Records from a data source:
◆ ◆ ◆ ◆ ◆
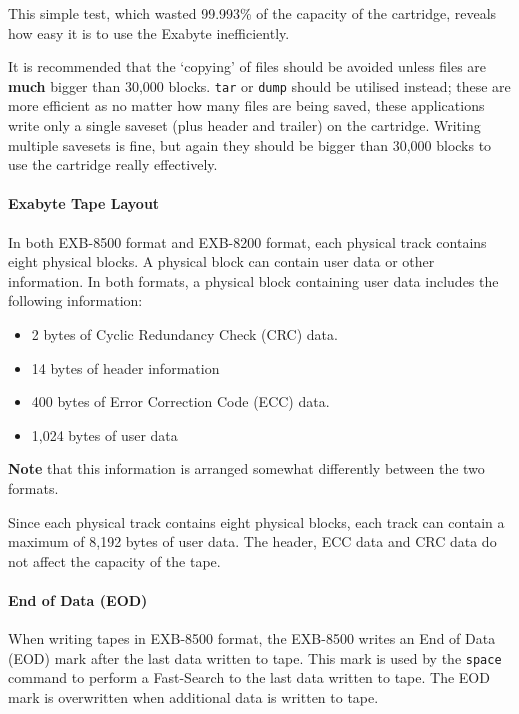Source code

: \documentclass[11pt]{article}
\begin{document}
This simple test, which wasted 99.993\% of the capacity of the cartridge,
reveals how easy it is to use the Exabyte inefficiently.

It is recommended that the `copying' of files should be avoided unless
files are {\bf much} bigger than 30,000 blocks. {\tt tar} or {\tt dump}
should be utilised instead; these are more efficient as no matter how many
files are being saved, these applications write only a single saveset (plus
header and trailer) on the cartridge. Writing multiple savesets is fine, but
again they should be bigger than 30,000 blocks to use the cartridge really
effectively.

\paragraph {Exabyte Tape Layout}

In both EXB-8500 format and EXB-8200 format, each physical track contains
eight physical blocks. A physical block can contain user data or other
information. In both formats, a physical block containing user data includes
the following information:

\begin {itemize}

\item 2 bytes of Cyclic Redundancy Check (CRC) data.

\item 14 bytes of header information

\item 400 bytes of Error Correction Code (ECC) data.

\item 1,024 bytes of user data

\end {itemize}

{\bf Note} that this information is arranged somewhat differently between
the two formats.

Since each physical track contains eight physical blocks, each track can
contain a maximum of 8,192 bytes of user data. The header, ECC data and CRC
data do not affect the capacity of the tape.

\paragraph {End of Data (EOD)}

When writing tapes in EXB-8500 format, the EXB-8500 writes an End of Data
(EOD) mark after the last data written to tape. This mark is used by the
{\tt space} command to perform a Fast-Search to the last data written to tape.
The EOD mark is overwritten when additional data is written to tape.
\end{document}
◆ ◆ ◆ ◆ ◆
WHAT TO WORK ON: The answer must consist of every line from the entries above that contains the string "eight".

FINAL ANSWER:
eight physical blocks. A physical block can contain user data or other
Since each physical track contains eight physical blocks, each track can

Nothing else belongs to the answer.